Après un voyage de 10 jours qui a repoussé les limites de l’exploration humaine, la mission Artemis II se prépare pour sa phase finale, la plus critique : le retour sur Terre. L’équipage, composé des astronautes de la NASA Reid Wiseman, Victor Glover et Christina Koch, ainsi que de l’astronaute de l’Agence spatiale canadienne Jeremy Hansen, est actuellement en route pour un amerrissage dans l’océan Pacifique.

Cette mission n’est pas simplement un vol ; c’est une étape importante dans l’histoire de l’humanité. C’est la première fois que des humains s’aventurent dans l’espace lointain depuis plus de 50 ans, battant des records de distance et testant les systèmes mêmes qui nous permettront à terme de vivre et de travailler sur la Lune.

La descente finale : à quoi s’attendre

Le retour du vaisseau spatial Orion est une séquence d’événements aux enjeux élevés. Parce que l’équipage se déplace à des vitesses incroyables, la transition de l’espace à la Terre nécessite précision et durabilité extrême.

La chronologie de Splashdown (toutes les heures de l’Est) :
19h33 : La capsule de l’équipage se sépare du module de service (qui fournit l’énergie et la propulsion).
19h37 : La capsule actionne ses propulseurs pour se verrouiller sur une trajectoire d’atterrissage précise.
19 h 53 : La capsule frappe la haute atmosphère terrestre à près de 24 000 mph.
20h07 : Amerrissage prévu dans l’océan Pacifique, à l’ouest de San Diego.

Remarque sur les risques de rentrée : Même si la NASA maintient que le bouclier thermique du vaisseau spatial est suffisant pour la mission, la descente reste un point d’examen minutieux. La NASA a ajusté la trajectoire de retour pour atténuer les défauts connus du système de protection thermique, bien que certains experts aérospatiaux aient exprimé leurs inquiétudes quant à la décision de poursuivre le vol.

Une mission de premières et de records

Artémis II a été définie par ses « superlatifs », brisant plusieurs barrières historiques :
* Diversité dans l’espace : L’équipage comprend le premier homme noir (Victor Glover) et la première femme (Christina Koch) à voyager autour de la Lune, ainsi que le premier astronaute canadien (Jeremy Hansen) à entreprendre le voyage.
* Records de distance : L’équipage a dépassé le record établi par Apollo 13 en 1970, atteignant une distance maximale de 252 756 milles depuis la Terre.
* Nouvelles frontières : Pour la première fois, les humains ont observé visuellement des parties de la face cachée de la Lune qui sont restées dans l’ombre pendant l’ère Apollo.

Au-delà du tourisme : tester les limites

Bien que la mission ait capturé des images époustouflantes, notamment une éclipse solaire de 53 minutes et de nouvelles données géologiques, elle a principalement servi de laboratoire rigoureux dans l’espace lointain.

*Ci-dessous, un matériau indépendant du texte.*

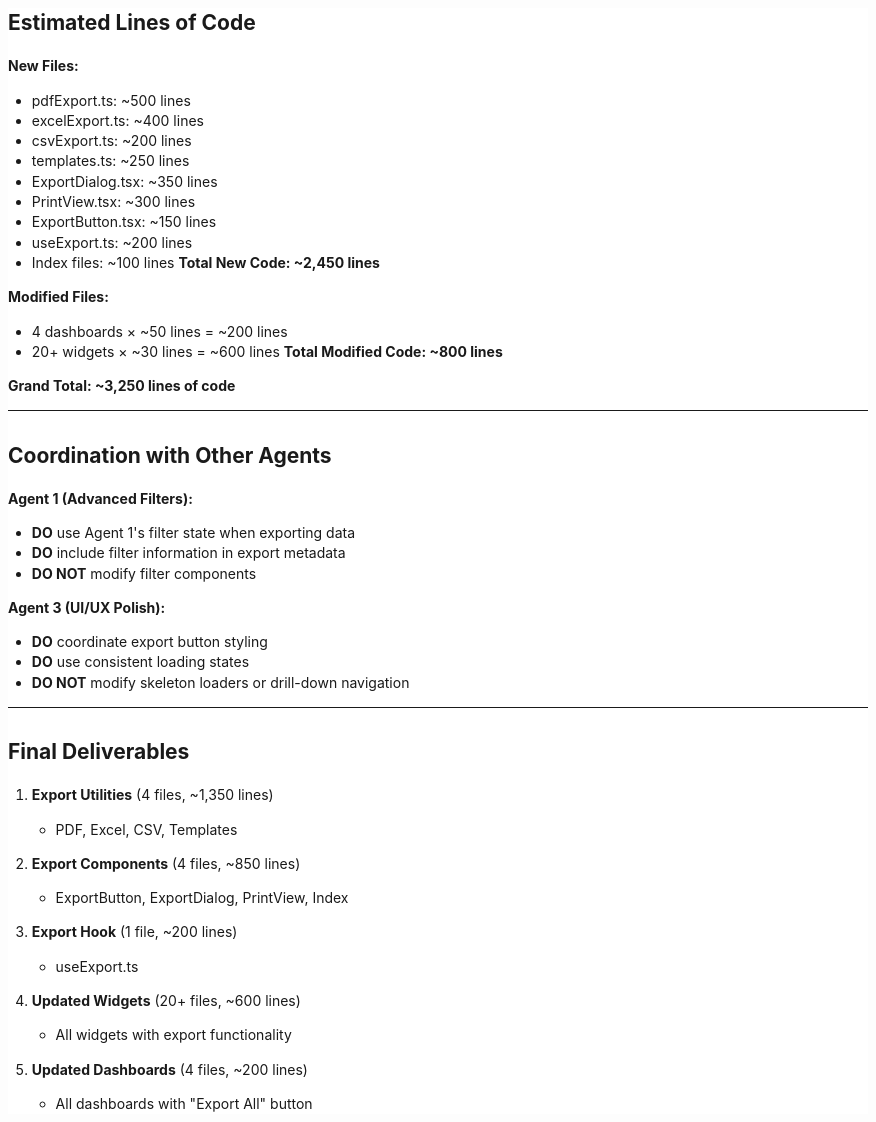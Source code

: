 ## Estimated Lines of Code

**New Files:**
- pdfExport.ts: ~500 lines
- excelExport.ts: ~400 lines
- csvExport.ts: ~200 lines
- templates.ts: ~250 lines
- ExportDialog.tsx: ~350 lines
- PrintView.tsx: ~300 lines
- ExportButton.tsx: ~150 lines
- useExport.ts: ~200 lines
- Index files: ~100 lines
**Total New Code: ~2,450 lines**

**Modified Files:**
- 4 dashboards × ~50 lines = ~200 lines
- 20+ widgets × ~30 lines = ~600 lines
**Total Modified Code: ~800 lines**

**Grand Total: ~3,250 lines of code**

---

## Coordination with Other Agents

**Agent 1 (Advanced Filters):**
- **DO** use Agent 1's filter state when exporting data
- **DO** include filter information in export metadata
- **DO NOT** modify filter components

**Agent 3 (UI/UX Polish):**
- **DO** coordinate export button styling
- **DO** use consistent loading states
- **DO NOT** modify skeleton loaders or drill-down navigation

---

## Final Deliverables

1. **Export Utilities** (4 files, ~1,350 lines)
   - PDF, Excel, CSV, Templates

2. **Export Components** (4 files, ~850 lines)
   - ExportButton, ExportDialog, PrintView, Index

3. **Export Hook** (1 file, ~200 lines)
   - useExport.ts

4. **Updated Widgets** (20+ files, ~600 lines)
   - All widgets with export functionality

5. **Updated Dashboards** (4 files, ~200 lines)
   - All dashboards with "Export All" button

L’équipage a été confronté à des défis concrets qui ont fourni des données vitales pour les futurs atterrissages sur la Lune :

  1. Support de survie et équipement : Les astronautes ont testé de nouvelles combinaisons spatiales orange conçues pour fournir jusqu’à six jours de support de survie en cas d’urgence.
  2. Dépannage du système : La mission ne s’est pas déroulée sans problèmes « humains » ; l’équipage a dû gérer des problèmes de communication et des problèmes techniques avec les premières toilettes conçues pour l’espace lointain, soulignant la nécessité d’une expertise spécialisée en informatique et en plomberie pour les vols spatiaux à long terme.
  3. Préparation opérationnelle : De la pratique de la RCR en microgravité aux tests de manœuvres d’amarrage, l’équipage a prouvé que les systèmes de propulsion et de survie du vaisseau spatial Orion peuvent soutenir les humains loin de la Terre.

Comment regarder le retour

La NASA fournira une couverture en direct de l’amerrissage à partir de 18h30. ET. Vous pouvez suivre l’événement via :
* Site officiel de la NASA
* YouTube et X (anciennement Twitter)
* Applications Smart TV

Veuillez noter : bien qu’un bang sonique puisse être entendu dans certaines parties du sud de la Californie lors de la rentrée, le vaisseau spatial lui-même ne sera probablement pas visible à l’œil nu en raison de son angle d’entrée au-dessus du Pacifique.


Conclusion
Artemis II a réussi à combler le fossé entre l’orbite terrestre et l’espace lointain, prouvant que l’humanité peut naviguer dans l’environnement lunaire. Alors que l’équipage se prépare à amerrir, la mission constitue un tremplin définitif vers une présence humaine permanente sur la Lune.